▽
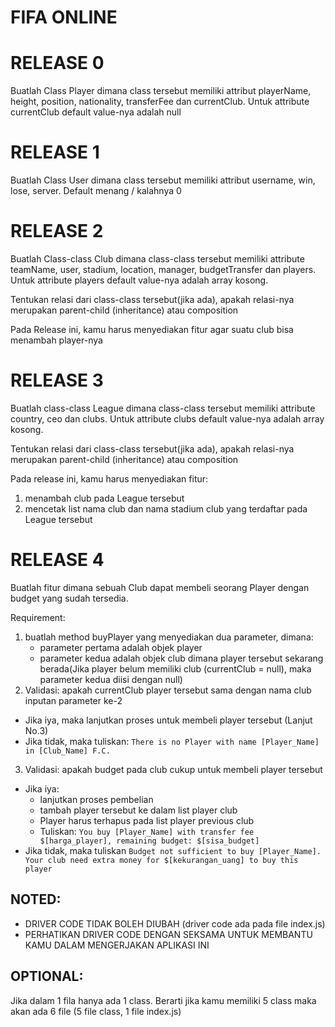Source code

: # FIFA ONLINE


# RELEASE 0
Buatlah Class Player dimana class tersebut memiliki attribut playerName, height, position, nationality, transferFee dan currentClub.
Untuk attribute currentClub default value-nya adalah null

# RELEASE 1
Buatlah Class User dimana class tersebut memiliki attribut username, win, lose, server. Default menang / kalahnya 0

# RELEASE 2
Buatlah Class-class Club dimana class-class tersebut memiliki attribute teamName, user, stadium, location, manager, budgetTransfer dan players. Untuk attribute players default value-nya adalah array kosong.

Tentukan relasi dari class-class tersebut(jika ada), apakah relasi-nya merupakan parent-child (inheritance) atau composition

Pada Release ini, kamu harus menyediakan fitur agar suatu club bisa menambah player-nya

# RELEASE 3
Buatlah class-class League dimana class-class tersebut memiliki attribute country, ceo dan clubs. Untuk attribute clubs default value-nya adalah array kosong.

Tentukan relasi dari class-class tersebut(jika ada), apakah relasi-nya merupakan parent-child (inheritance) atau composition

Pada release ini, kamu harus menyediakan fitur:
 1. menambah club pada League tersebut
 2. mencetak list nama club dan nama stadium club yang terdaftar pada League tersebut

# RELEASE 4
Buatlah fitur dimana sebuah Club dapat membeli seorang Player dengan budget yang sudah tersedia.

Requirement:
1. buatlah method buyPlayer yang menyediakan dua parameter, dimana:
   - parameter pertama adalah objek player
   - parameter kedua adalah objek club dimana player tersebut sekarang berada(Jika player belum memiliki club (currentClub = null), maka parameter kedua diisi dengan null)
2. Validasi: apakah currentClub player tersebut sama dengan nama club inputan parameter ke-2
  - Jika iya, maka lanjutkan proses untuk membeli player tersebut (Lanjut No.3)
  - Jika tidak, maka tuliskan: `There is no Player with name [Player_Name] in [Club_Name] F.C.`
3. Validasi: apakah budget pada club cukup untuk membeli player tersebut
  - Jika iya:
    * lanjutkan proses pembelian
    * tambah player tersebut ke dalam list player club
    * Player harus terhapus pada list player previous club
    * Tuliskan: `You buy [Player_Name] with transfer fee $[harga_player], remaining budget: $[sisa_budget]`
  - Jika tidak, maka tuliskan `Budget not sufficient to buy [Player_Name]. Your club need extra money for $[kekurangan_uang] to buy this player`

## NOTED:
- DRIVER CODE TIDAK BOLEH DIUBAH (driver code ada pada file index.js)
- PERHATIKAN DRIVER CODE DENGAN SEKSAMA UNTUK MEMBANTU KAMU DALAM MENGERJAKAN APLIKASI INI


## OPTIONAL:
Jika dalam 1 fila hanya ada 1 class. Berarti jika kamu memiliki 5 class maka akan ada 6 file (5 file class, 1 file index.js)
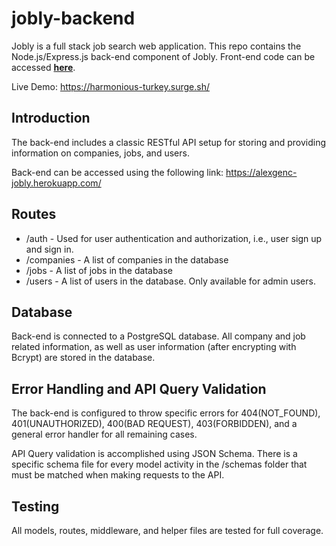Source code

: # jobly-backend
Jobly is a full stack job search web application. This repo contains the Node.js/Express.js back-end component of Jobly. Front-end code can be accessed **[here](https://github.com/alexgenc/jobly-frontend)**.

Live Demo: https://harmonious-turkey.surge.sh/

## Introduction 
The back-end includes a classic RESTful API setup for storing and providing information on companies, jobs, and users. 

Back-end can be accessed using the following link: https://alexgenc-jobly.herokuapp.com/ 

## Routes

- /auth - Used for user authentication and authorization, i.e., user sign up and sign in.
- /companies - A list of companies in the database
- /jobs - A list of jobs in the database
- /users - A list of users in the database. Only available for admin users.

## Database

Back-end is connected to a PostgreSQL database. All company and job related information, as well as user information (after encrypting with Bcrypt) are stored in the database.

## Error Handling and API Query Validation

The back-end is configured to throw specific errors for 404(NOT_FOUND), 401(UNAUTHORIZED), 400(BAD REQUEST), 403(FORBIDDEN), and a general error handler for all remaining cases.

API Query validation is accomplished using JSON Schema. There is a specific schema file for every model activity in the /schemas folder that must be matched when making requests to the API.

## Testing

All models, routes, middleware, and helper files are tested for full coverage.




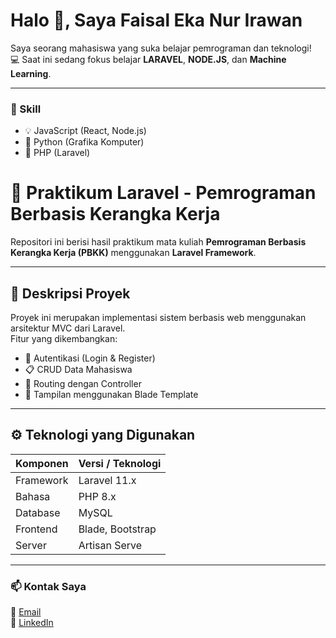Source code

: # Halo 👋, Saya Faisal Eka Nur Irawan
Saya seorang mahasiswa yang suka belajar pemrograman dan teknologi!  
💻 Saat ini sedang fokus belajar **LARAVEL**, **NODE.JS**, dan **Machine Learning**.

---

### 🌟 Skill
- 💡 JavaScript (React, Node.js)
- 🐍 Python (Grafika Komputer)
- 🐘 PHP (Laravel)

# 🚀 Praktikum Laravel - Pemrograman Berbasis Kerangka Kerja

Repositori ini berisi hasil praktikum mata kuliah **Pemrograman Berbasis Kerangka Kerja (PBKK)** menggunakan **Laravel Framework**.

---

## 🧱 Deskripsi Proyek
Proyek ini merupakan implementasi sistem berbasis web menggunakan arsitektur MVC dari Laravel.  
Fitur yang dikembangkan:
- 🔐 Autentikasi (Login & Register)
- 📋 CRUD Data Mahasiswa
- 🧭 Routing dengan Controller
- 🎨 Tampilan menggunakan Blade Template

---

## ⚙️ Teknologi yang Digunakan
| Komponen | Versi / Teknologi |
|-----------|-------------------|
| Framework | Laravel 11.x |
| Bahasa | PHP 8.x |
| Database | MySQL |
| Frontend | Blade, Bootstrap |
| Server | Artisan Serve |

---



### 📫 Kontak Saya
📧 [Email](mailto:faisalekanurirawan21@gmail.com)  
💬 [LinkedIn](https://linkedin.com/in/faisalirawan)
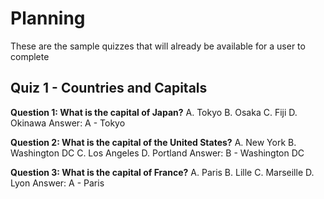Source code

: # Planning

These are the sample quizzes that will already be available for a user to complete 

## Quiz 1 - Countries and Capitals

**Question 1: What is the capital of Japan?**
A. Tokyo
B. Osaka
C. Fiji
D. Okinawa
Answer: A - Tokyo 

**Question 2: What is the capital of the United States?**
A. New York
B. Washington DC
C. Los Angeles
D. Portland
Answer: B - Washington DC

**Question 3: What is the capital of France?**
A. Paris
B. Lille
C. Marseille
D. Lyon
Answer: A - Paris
△
Exercise instructions: From the entries above, extract every line where the word "value" appears.

Expected answer:
Untuk attribute currentClub default value-nya adalah null
Buatlah Class-class Club dimana class-class tersebut memiliki attribute teamName, user, stadium, location, manager, budgetTransfer dan players. Untuk attribute players default value-nya adalah array kosong.
Buatlah class-class League dimana class-class tersebut memiliki attribute country, ceo dan clubs. Untuk attribute clubs default value-nya adalah array kosong.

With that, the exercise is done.